Print the data below exactly as it stands, and keep the pictures out.

*** RECORDS FOR PROCESSING ***

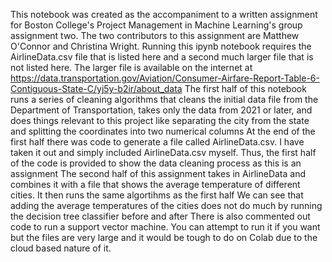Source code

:This notebook was created as the accompaniment to a written assignment for Boston College's Project Management in Machine Learning's group assignment two. The two contributors to this assignment are Matthew O'Connor and Christina Wright.
Running this ipynb notebook requires the AirlineData.csv file that is listed here and a second much larger file that is not listed here. The larger file is available on the internet at https://data.transportation.gov/Aviation/Consumer-Airfare-Report-Table-6-Contiguous-State-C/yj5y-b2ir/about_data 
The first half of this notebook runs a series of cleaning algorithms that cleans the initial data file from the Department of Transportation, takes only the data from 2021 or later, and does things relevant to this project like separating the city from the state and splitting the coordinates into two numerical columns
At the end of the first half there was code to generate a file called AirlineData.csv. I have taken it out and simply included AirlineData.csv myself. Thus, the first half of the code is provided to show the data cleaning process as this is an assignment
The second half of this assignment takes in AirlineData and combines it with a file that shows the average temperature of different cities. It then runs the same algortihms as the first half
We can see that adding the average temperatures of the cities does not do much by running the decision tree classifier before and after
There is also commented out code to run a support vector machine. You can attempt to run it if you want but the files are very large and it would be tough to do on Colab due to the cloud based nature of it.

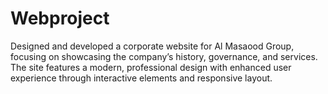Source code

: # Webproject
Designed and developed a corporate website for Al Masaood Group, focusing on showcasing the company’s history, governance, and services. The site features a modern, professional design with enhanced user experience through interactive elements and responsive layout.
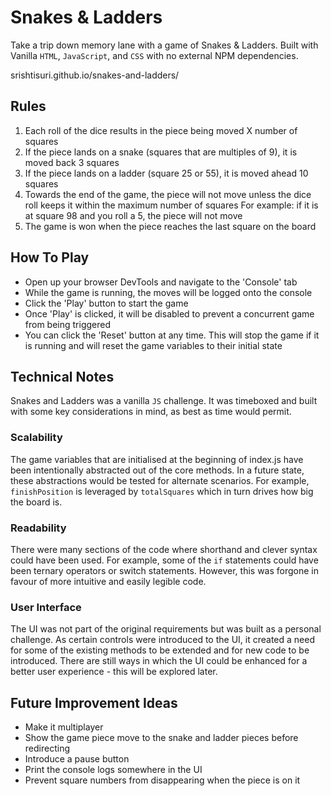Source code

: # Snakes & Ladders
Take a trip down memory lane with a game of Snakes &amp; Ladders. Built with Vanilla `HTML`, `JavaScript`, and `CSS` with no external NPM dependencies.

srishtisuri.github.io/snakes-and-ladders/

## Rules

1. Each roll of the dice results in the piece being moved X number of squares
2. If the piece lands on a snake (squares that are multiples of 9), it is moved back 3 squares
3. If the piece lands on a ladder (square 25 or 55), it is moved ahead 10 squares 
4. Towards the end of the game, the piece will not move unless the dice roll keeps it within the maximum number of squares
For example: if it is at square 98 and you roll a 5, the piece will not move
5. The game is won when the piece reaches the last square on the board

## How To Play

- Open up your browser DevTools and navigate to the 'Console' tab
- While the game is running, the moves will be logged onto the console
- Click the 'Play' button to start the game
- Once 'Play' is clicked, it will be disabled to prevent a concurrent game from being triggered
- You can click the 'Reset' button at any time. This will stop the game if it is running and will reset the game variables to their initial state

## Technical Notes

Snakes and Ladders was a vanilla `JS` challenge. It was timeboxed and built with some key considerations in mind, as best as time would permit.

### Scalability
The game variables that are initialised at the beginning of index.js have been intentionally abstracted out of the core methods. In a future state, these abstractions would be tested for alternate scenarios. For example, `finishPosition` is leveraged by `totalSquares` which in turn drives how big the board is.

### Readability
There were many sections of the code where shorthand and clever syntax could have been used. For example, some of the `if` statements could have been ternary operators or switch statements. However, this was forgone in favour of more intuitive and easily legible code.

### User Interface
The UI was not part of the original requirements but was built as a personal challenge. As certain controls were introduced to the UI, it created a need for some of the existing methods to be extended and for new code to be introduced. There are still ways in which the UI could be enhanced for a better user experience - this will be explored later.


## Future Improvement Ideas

- Make it multiplayer
- Show the game piece move to the snake and ladder pieces before redirecting
- Introduce a pause button
- Print the console logs somewhere in the UI
- Prevent square numbers from disappearing when the piece is on it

***

# ANSWER BOX
Source code

:This notebook was created as the accompaniment to a written assignment for Boston College's Project Management in Machine Learning's group assignment two. The two contributors to this assignment are Matthew O'Connor and Christina Wright.
Running this ipynb notebook requires the AirlineData.csv file that is listed here and a second much larger file that is not listed here. The larger file is available on the internet at https://data.transportation.gov/Aviation/Consumer-Airfare-Report-Table-6-Contiguous-State-C/yj5y-b2ir/about_data 
The first half of this notebook runs a series of cleaning algorithms that cleans the initial data file from the Department of Transportation, takes only the data from 2021 or later, and does things relevant to this project like separating the city from the state and splitting the coordinates into two numerical columns
At the end of the first half there was code to generate a file called AirlineData.csv. I have taken it out and simply included AirlineData.csv myself. Thus, the first half of the code is provided to show the data cleaning process as this is an assignment
The second half of this assignment takes in AirlineData and combines it with a file that shows the average temperature of different cities. It then runs the same algortihms as the first half
We can see that adding the average temperatures of the cities does not do much by running the decision tree classifier before and after
There is also commented out code to run a support vector machine. You can attempt to run it if you want but the files are very large and it would be tough to do on Colab due to the cloud based nature of it.

Source code

: # Webproject
Designed and developed a corporate website for Al Masaood Group, focusing on showcasing the company’s history, governance, and services. The site features a modern, professional design with enhanced user experience through interactive elements and responsive layout.
Source code

: # Snakes & Ladders
Take a trip down memory lane with a game of Snakes &amp; Ladders. Built with Vanilla `HTML`, `JavaScript`, and `CSS` with no external NPM dependencies.

srishtisuri.github.io/snakes-and-ladders/

## Rules

1. Each roll of the dice results in the piece being moved X number of squares
2. If the piece lands on a snake (squares that are multiples of 9), it is moved back 3 squares
3. If the piece lands on a ladder (square 25 or 55), it is moved ahead 10 squares 
4. Towards the end of the game, the piece will not move unless the dice roll keeps it within the maximum number of squares
For example: if it is at square 98 and you roll a 5, the piece will not move
5. The game is won when the piece reaches the last square on the board

## How To Play

- Open up your browser DevTools and navigate to the 'Console' tab
- While the game is running, the moves will be logged onto the console
- Click the 'Play' button to start the game
- Once 'Play' is clicked, it will be disabled to prevent a concurrent game from being triggered
- You can click the 'Reset' button at any time. This will stop the game if it is running and will reset the game variables to their initial state

## Technical Notes

Snakes and Ladders was a vanilla `JS` challenge. It was timeboxed and built with some key considerations in mind, as best as time would permit.

### Scalability
The game variables that are initialised at the beginning of index.js have been intentionally abstracted out of the core methods. In a future state, these abstractions would be tested for alternate scenarios. For example, `finishPosition` is leveraged by `totalSquares` which in turn drives how big the board is.

### Readability
There were many sections of the code where shorthand and clever syntax could have been used. For example, some of the `if` statements could have been ternary operators or switch statements. However, this was forgone in favour of more intuitive and easily legible code.

### User Interface
The UI was not part of the original requirements but was built as a personal challenge. As certain controls were introduced to the UI, it created a need for some of the existing methods to be extended and for new code to be introduced. There are still ways in which the UI could be enhanced for a better user experience - this will be explored later.


## Future Improvement Ideas

- Make it multiplayer
- Show the game piece move to the snake and ladder pieces before redirecting
- Introduce a pause button
- Print the console logs somewhere in the UI
- Prevent square numbers from disappearing when the piece is on it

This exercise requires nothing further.